Spring in any country is generally a pleasant season, but I would dare make the claim that Japan’s is the best. Before leaves return to the trees, an incredible number of them bloom with thick flowers. The cherry trees are particularly renown and are deeply woven into the fabric of Japanese culture, and also permeating the likes of music, and female names. In fact, the Washington D.C cherry trees that line the Potomac were gifts from the Japanese government that started way back in 1910
Obligatory close up shot of said blossoms
For one of the most exciting times of the year, people of all ages gather in parks and other public places to admire the blossoms with friends and relatives. This is called hanami and literally means looking at flowers. More than simply viewing, everyone uses the warming weather as an opportunity to picnic and drink beneath them as well. Myself and the rest of the Takamatsu foreigner contingent were no exception to this and gathered at our famous Ritsurin Garden. A number of us spent the afternoon in the sun chatting and playing Uno until things cooled down and the wind picked up.

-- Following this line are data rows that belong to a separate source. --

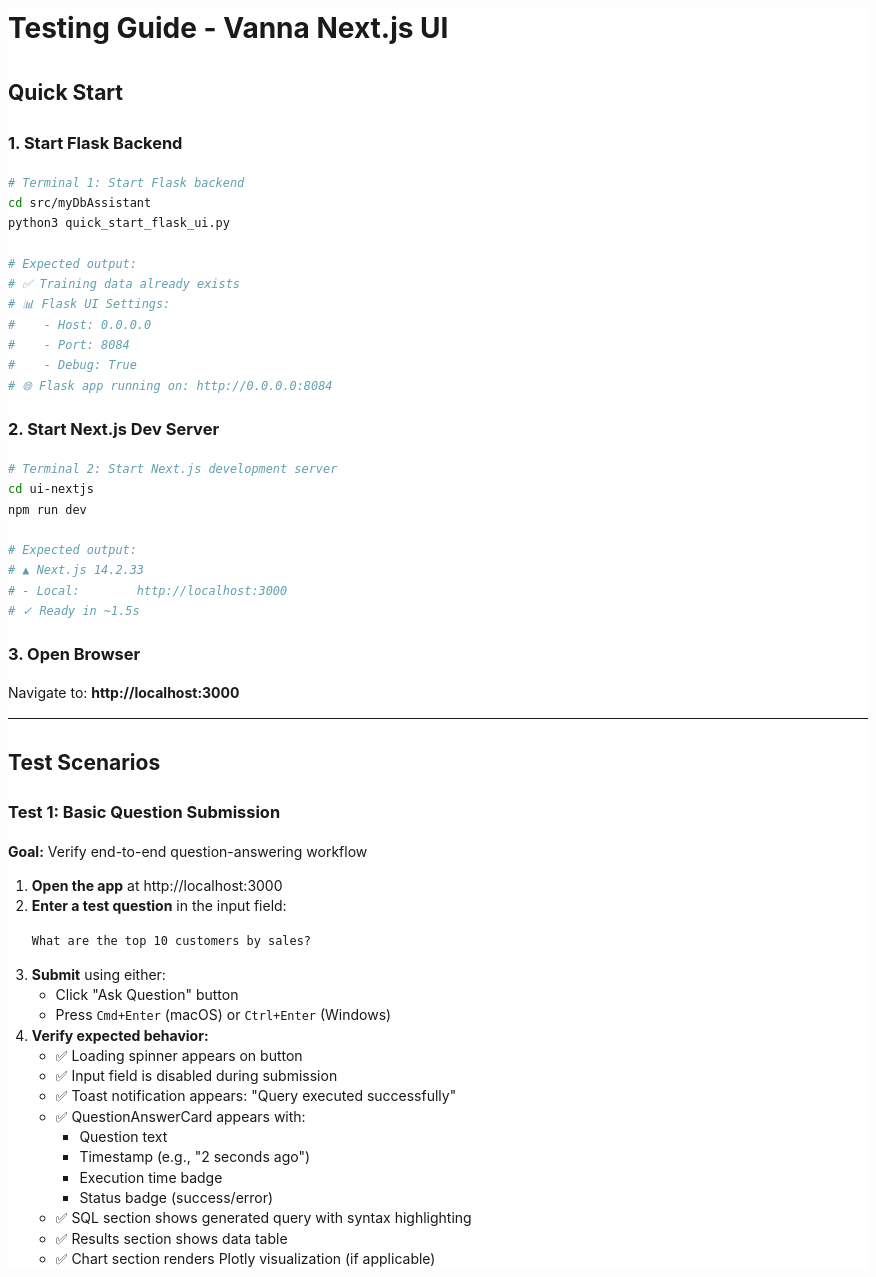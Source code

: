 # Testing Guide - Vanna Next.js UI

## Quick Start

### 1. Start Flask Backend
```bash
# Terminal 1: Start Flask backend
cd src/myDbAssistant
python3 quick_start_flask_ui.py

# Expected output:
# ✅ Training data already exists
# 📊 Flask UI Settings:
#    - Host: 0.0.0.0
#    - Port: 8084
#    - Debug: True
# 🌐 Flask app running on: http://0.0.0.0:8084
```

### 2. Start Next.js Dev Server
```bash
# Terminal 2: Start Next.js development server
cd ui-nextjs
npm run dev

# Expected output:
# ▲ Next.js 14.2.33
# - Local:        http://localhost:3000
# ✓ Ready in ~1.5s
```

### 3. Open Browser
Navigate to: **http://localhost:3000**

---

## Test Scenarios

### Test 1: Basic Question Submission
**Goal:** Verify end-to-end question-answering workflow

1. **Open the app** at http://localhost:3000
2. **Enter a test question** in the input field:
   ```
   What are the top 10 customers by sales?
   ```
3. **Submit** using either:
   - Click "Ask Question" button
   - Press `Cmd+Enter` (macOS) or `Ctrl+Enter` (Windows)
4. **Verify expected behavior:**
   - ✅ Loading spinner appears on button
   - ✅ Input field is disabled during submission
   - ✅ Toast notification appears: "Query executed successfully"
   - ✅ QuestionAnswerCard appears with:
     - Question text
     - Timestamp (e.g., "2 seconds ago")
     - Execution time badge
     - Status badge (success/error)
   - ✅ SQL section shows generated query with syntax highlighting
   - ✅ Results section shows data table
   - ✅ Chart section renders Plotly visualization (if applicable)
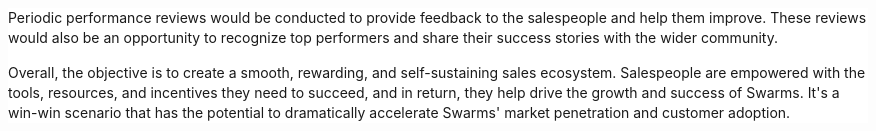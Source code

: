 Periodic performance reviews would be conducted to provide feedback to the salespeople and help them improve. These reviews would also be an opportunity to recognize top performers and share their success stories with the wider community.

Overall, the objective is to create a smooth, rewarding, and self-sustaining sales ecosystem. Salespeople are empowered with the tools, resources, and incentives they need to succeed, and in return, they help drive the growth and success of Swarms. It's a win-win scenario that has the potential to dramatically accelerate Swarms' market penetration and customer adoption.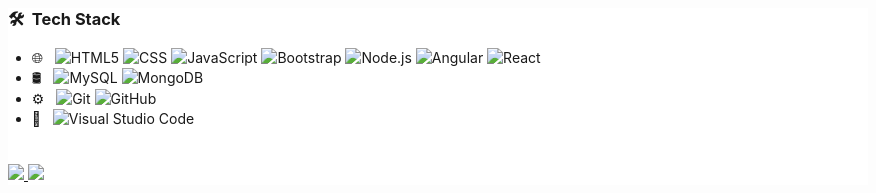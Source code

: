 
<h3> 🛠 &nbsp;Tech Stack</h3>

- 🌐 &nbsp;
  ![HTML5](https://img.shields.io/badge/-HTML5-333333?style=flat&logo=HTML5)
  ![CSS](https://img.shields.io/badge/-CSS-333333?style=flat&logo=CSS3&logoColor=1572B6)
  ![JavaScript](https://img.shields.io/badge/-JavaScript-333333?style=flat&logo=javascript)
  ![Bootstrap](https://img.shields.io/badge/-Bootstrap-333333?style=flat&logo=bootstrap&logoColor=563D7C)
  ![Node.js](https://img.shields.io/badge/-Node.js-333333?style=flat&logo=node.js)
  ![Angular](https://img.shields.io/badge/-Angular-333333?style=flat&logo=angular)
  ![React](https://img.shields.io/badge/-React-333333?style=flat&logo=react)
- 🛢 &nbsp;
  ![MySQL](https://img.shields.io/badge/-MySQL-333333?style=flat&logo=mysql)
  ![MongoDB](https://img.shields.io/badge/-MongoDB-333333?style=flat&logo=mongodb)
- ⚙️ &nbsp;
  ![Git](https://img.shields.io/badge/-Git-333333?style=flat&logo=git)
  ![GitHub](https://img.shields.io/badge/-GitHub-333333?style=flat&logo=github)
- 🔧 &nbsp;
  ![Visual Studio Code](https://img.shields.io/badge/-Visual%20Studio%20Code-333333?style=flat&logo=visual-studio-code&logoColor=007ACC)


<br/>

<a href="https://github.com/I-Strohmeyer">
  <img height="180em" src="https://github-readme-stats.vercel.app/api?username=I-Strohmeyer&theme=buefy&show_icons=true" />
  <img height="180em" src="https://github-readme-stats.vercel.app/api/top-langs/?username=I-Strohmeyer&theme=buefy&layout=compact" />
</a>

<br/>




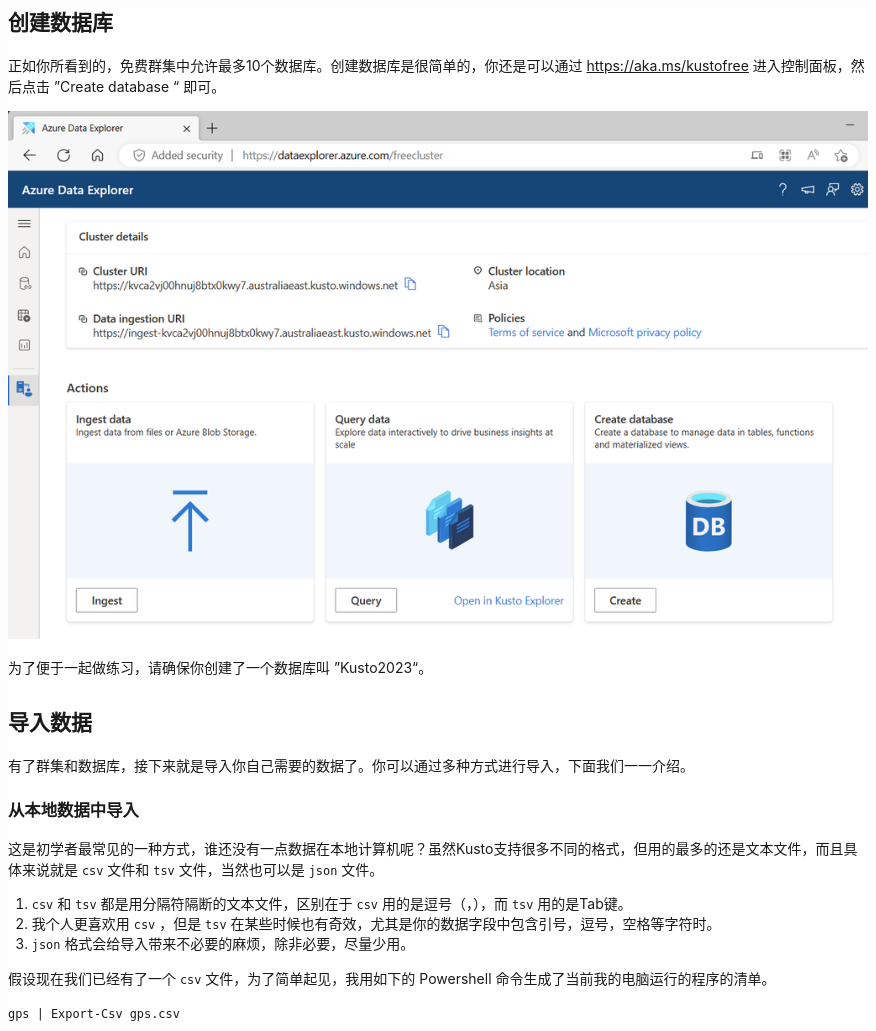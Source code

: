 
## 创建数据库

正如你所看到的，免费群集中允许最多10个数据库。创建数据库是很简单的，你还是可以通过 <https://aka.ms/kustofree> 进入控制面板，然后点击 ”Create database “ 即可。

![](../images/Pasted%20image%2020230102222815.png)

为了便于一起做练习，请确保你创建了一个数据库叫 ”Kusto2023“。

## 导入数据

有了群集和数据库，接下来就是导入你自己需要的数据了。你可以通过多种方式进行导入，下面我们一一介绍。

### 从本地数据中导入

这是初学者最常见的一种方式，谁还没有一点数据在本地计算机呢？虽然Kusto支持很多不同的格式，但用的最多的还是文本文件，而且具体来说就是 `csv` 文件和 `tsv` 文件，当然也可以是 `json` 文件。

1. `csv` 和 `tsv` 都是用分隔符隔断的文本文件，区别在于 `csv` 用的是逗号（，），而 `tsv` 用的是Tab键。 
2. 我个人更喜欢用 `csv` ，但是 `tsv` 在某些时候也有奇效，尤其是你的数据字段中包含引号，逗号，空格等字符时。
3. `json` 格式会给导入带来不必要的麻烦，除非必要，尽量少用。

假设现在我们已经有了一个 `csv` 文件，为了简单起见，我用如下的 Powershell 命令生成了当前我的电脑运行的程序的清单。

`gps | Export-Csv gps.csv`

Beers, bentos, and blooms: how much better could this even be?
This year, I also decided to take advantage of some of the earlier blooming flowers. Of course the cherry blossoms are most famous because they come out last, but the peach and plum flowers are no less worthy of admiration. All three types of trees have an incredible number of species within them, each with a slightly varying shade of flower. Both the Konan Agream and Ritsurin Garden offered a grove filled with around 40 variants.
This was my third and final spring while a member of the JET Program, but I believe that I was able to make the most of it. Whenever I make my return to Japan, I’ll be sure to time it out so that I can be around for this again.